Audiovisual creation and preservation: part 2

Paul Heslin, Digital Collection Infrastructure Support Officer/Film Preservation Officer at the National Film and Sound Archive of Australia (NFSA) has generously contributed the following blog post. Introduction by Cambridge Policy and Planning Fellow, Somaya.

Introduction

As Digital Preservation is such a wide-ranging field, people working in this field can’t be an absolute expert on absolutely everything. It’s important to have areas of expertise and to connect and collaborate with others who can share their knowledge and experience.

While I have a background in audio, broadcast radio, multimedia and some video editing, moving image preservation is not my area of speciality. It is for this reason I invited Paul Heslin to compose a follow-up to my Audiovisual creation and preservation blog post. Paul Heslin is a Digital Archivist at the NFSA, currently preoccupied with migrating the digital collection to a new generation of LTO tapes.

I am incredibly indebted to Paul and the input from his colleagues and managers (some of whom are also my former colleagues, from when I worked at the NFSA).


Background to moving image preservation

A core concern for all archives is the ongoing accessibility of their collections. In this regard film archives have traditionally been spoilt: a film print does not require any intermediate machinery for assessment, and conceptually a projector is not a complicated device (at least in regards to presenting the visual qualities of the film). Film material can be expected to last hundreds of years if kept in appropriate vault conditions; other moving image formats are not so lucky. Many flavours of videotape are predicted to be extinct within a decade, due to loss of machinery or expertise, and born-digital moving image items can arrive at the archive in any possible format. This situation necessitates digitisation and migration to formats which can be trusted to continue to be suitable. But not only suitable!

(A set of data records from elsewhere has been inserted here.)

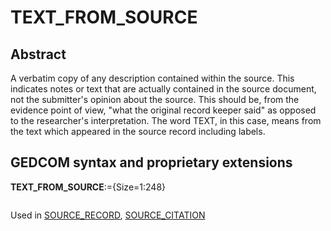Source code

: ﻿<!-- licence GPL V2, cf https://github.com/TitiFix/geneweb -->
# TEXT_FROM_SOURCE
## Abstract
A verbatim copy of any description contained within the source. This indicates notes or text that are
actually contained in the source document, not the submitter's opinion about the source. This should
be, from the evidence point of view, "what the original record keeper said" as opposed to the
researcher's interpretation. The word TEXT, in this case, means from the text which appeared in the
source record including labels.


## GEDCOM syntax and proprietary extensions

**TEXT_FROM_SOURCE**:={Size=1:248}
<pre>
</pre>
Used in <a href=Ged.SOURCE_RECORD.md>SOURCE_RECORD</a>, <a href=Ged.SOURCE_CITATION.md>SOURCE_CITATION</a><br />

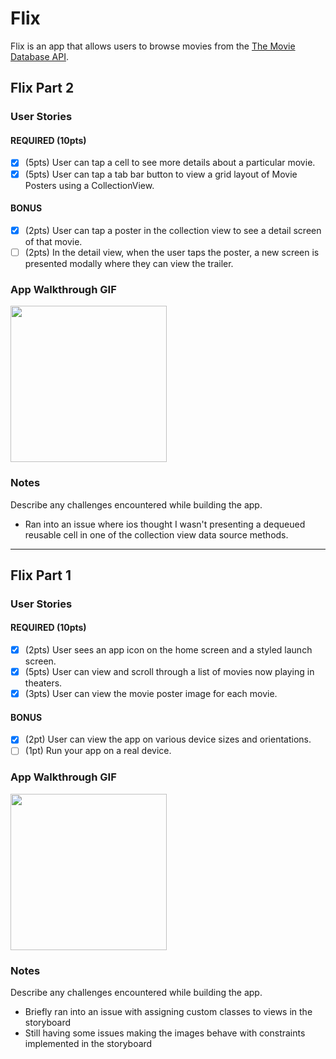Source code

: # Flix

Flix is an app that allows users to browse movies from the [The Movie Database API](http://docs.themoviedb.apiary.io/#).

## Flix Part 2

### User Stories

#### REQUIRED (10pts)
- [x] (5pts) User can tap a cell to see more details about a particular movie.
- [x] (5pts) User can tap a tab bar button to view a grid layout of Movie Posters using a CollectionView.

#### BONUS
- [x] (2pts) User can tap a poster in the collection view to see a detail screen of that movie.
- [ ] (2pts) In the detail view, when the user taps the poster, a new screen is presented modally where they can view the trailer.

### App Walkthrough GIF

<img src="https://github.com/Aramist/movie-api-app/blob/assignment-2/assignment-2-demonstration.gif" width=250><br>

### Notes
Describe any challenges encountered while building the app.
- Ran into an issue where ios thought I wasn't presenting a dequeued reusable cell in one of the collection view data source methods.

---

## Flix Part 1

### User Stories

#### REQUIRED (10pts)
- [x] (2pts) User sees an app icon on the home screen and a styled launch screen.
- [x] (5pts) User can view and scroll through a list of movies now playing in theaters.
- [x] (3pts) User can view the movie poster image for each movie.

#### BONUS
- [x] (2pt) User can view the app on various device sizes and orientations.
- [ ] (1pt) Run your app on a real device.

### App Walkthrough GIF

<img src="https://s9.gifyu.com/images/Unit_1_Demo.gif" width=250><br>

### Notes
Describe any challenges encountered while building the app.
- Briefly ran into an issue with assigning custom classes to views in the storyboard
- Still having some issues making the images behave with constraints implemented in the storyboard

Optimistically, the digital preservation of these formats carries the promise of these items maintaining their integrity perpetually. Unlike analogue preservation, there is no assumption of degradation over time, however there are other challenges to consider. The equipment requirements for playing back a digital audiovisual file can be complicated, especially as the vast majority of such files are compressed using encoding/decoding systems called codecs. There can be very interesting results when these systems go wrong!

Example of Bad Compression (in Paris). Copyright Paul Heslin

Example of Bad Compression (in Paris). Copyright Paul Heslin

Codecs

Codecs can be used in an archival context for much the same reason as the commercial world. Data storage is expensive and money saved can certainly be spent elsewhere. However, a key difference is that archives require truly lossless compression. So, it is important here to distinguish between lossless codecs which are mathematically lossless and those which are visually lossless. The later claims to encode in a way which is visually indistinguishable from an original source file, but it still dispenses with ‘superfluous’ data. This is not appropriate for archival usage, as this data loss cannot be recovered, and accumulated migration will ultimately result in visual and aural imperfections.

Another issue for archivists is that many codecs are proprietary or commercially owned: Apple’s ProRes format is a good example. While it is ubiquitously used within the production industry, it is an especially troubling example given signs that Apple will not be providing support into the future, especially for non-Mac platforms. This is not a huge issue for production companies who will have moved on to new projects and codecs, but for archives collecting these materials this presents a real problem. For this reason there is interest in dependable open standards which exist outside the commercial sphere.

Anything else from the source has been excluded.